More than 6,500 children were forced to flee daily in northwestern Syria during the past week, the United Nations Children's Fund (UNICEF) said.
The organization added that the crisis in northwestern Syria is impeding efforts to protect children in an unprecedented manner, and stated that the total number of displaced children exceeds three hundred thousand children since the beginning of last December.
UNICEF estimates that one million two hundred thousand children are in urgent need of food, water and medicine.
The organization said that children are paying the highest price as a result of this crisis. During the past year, nine hundred children were killed, more than 75% of them were in the northwest, and Idlib recorded the largest number of dead and injured children.

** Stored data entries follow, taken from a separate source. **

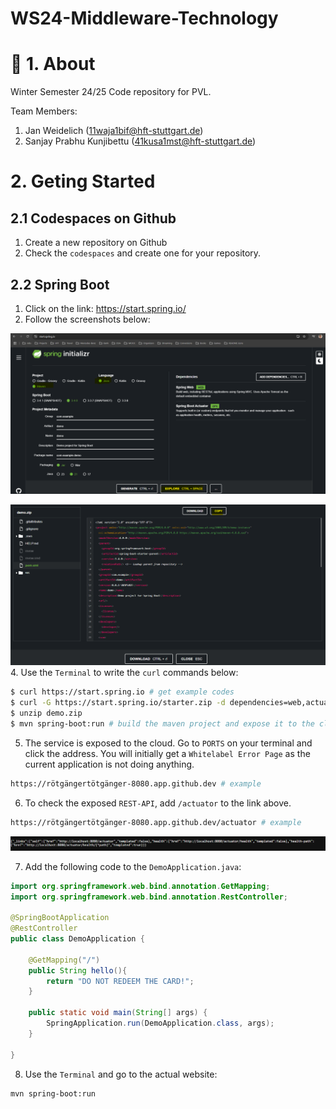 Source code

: # WS24-Middleware-Technology

# 👋 1. About

Winter Semester 24/25 Code repository for PVL.

Team Members:
1. Jan Weidelich (11waja1bif@hft-stuttgart.de)
2. Sanjay Prabhu Kunjibettu (41kusa1mst@hft-stuttgart.de)

# 2. Geting Started

## 2.1 Codespaces on Github

1. Create a new repository on Github
2. Check the `codespaces` and create one for your repository.

## 2.2 Spring Boot

1. Click on the link: https://start.spring.io/
2. Follow the screenshots below:

![alt text](./resources/images/demo_spring_initializr.png)

![alt text](./resources/images/demo_spring_boot_code_copy.png)
4. Use the `Terminal` to write the `curl` commands below:

```bash
$ curl https://start.spring.io # get example codes
$ curl -G https://start.spring.io/starter.zip -d dependencies=web,actuator -d type=maven-project -o demo.zip # actuator:= dependency
$ unzip demo.zip
$ mvn spring-boot:run # build the maven project and expose it to the cloud
```
5. The service is exposed to the cloud. Go to `PORTS` on your terminal and click the address. You will initially get a `Whitelabel Error Page` as the current application is not doing anything.
```bash
https://rötgängertötgänger-8080.app.github.dev # example
```
6. To check the exposed `REST-API`, add `/actuator` to the link above.
```bash
https://rötgängertötgänger-8080.app.github.dev/actuator # example
```

![alt text](./resources/images/demo_actuator.png)

7. Add the following code to the `DemoApplication.java`:

```java
import org.springframework.web.bind.annotation.GetMapping;
import org.springframework.web.bind.annotation.RestController;

@SpringBootApplication
@RestController
public class DemoApplication {

	@GetMapping("/")
	public String hello(){
		return "DO NOT REDEEM THE CARD!";
	}

	public static void main(String[] args) {
		SpringApplication.run(DemoApplication.class, args);
	}

}
```

8. Use the `Terminal` and go to the actual website:

```bash
mvn spring-boot:run
```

UNICEF called on all parties to immediately stop fighting, and to deliver the necessary and unimpeded humanitarian assistance to every child in need.
UNICEF estimates that 1.2 million children are in urgent need of food, water and medicine (Reuters) |
On the other hand, the director of the Turkish Humanitarian Relief Organization in the city of Rihaniyah, Yusuf Tonj, said that the humanitarian organizations are unable to cover the main needs of all the displaced people present at the Syrian-Turkish border, in light of the large numbers that have fled during the past weeks.
Tong added - in an interview with Al-Jazeera - that the total aid currently provided to the displaced via the Bab Al-Hawa crossing north of Idlib is sufficient to cover only 40% of the needs of about half a million displaced people who fled due to the air and ground military attack by the regime forces and Russia on the southern Idlib countryside and western Aleppo .
With the support of intense Russian air strikes, the regime forces regained the city of Maarat al-Numan (the second largest city in Idlib) and dozens of towns recently, in a major campaign that contributed to stoking tension between Ankara and Moscow, and raised the specter of a new refugee crisis.
A UN report said that about 390,000 fled northwestern Syria between December 1 and January 27, 80 percent of them women and children.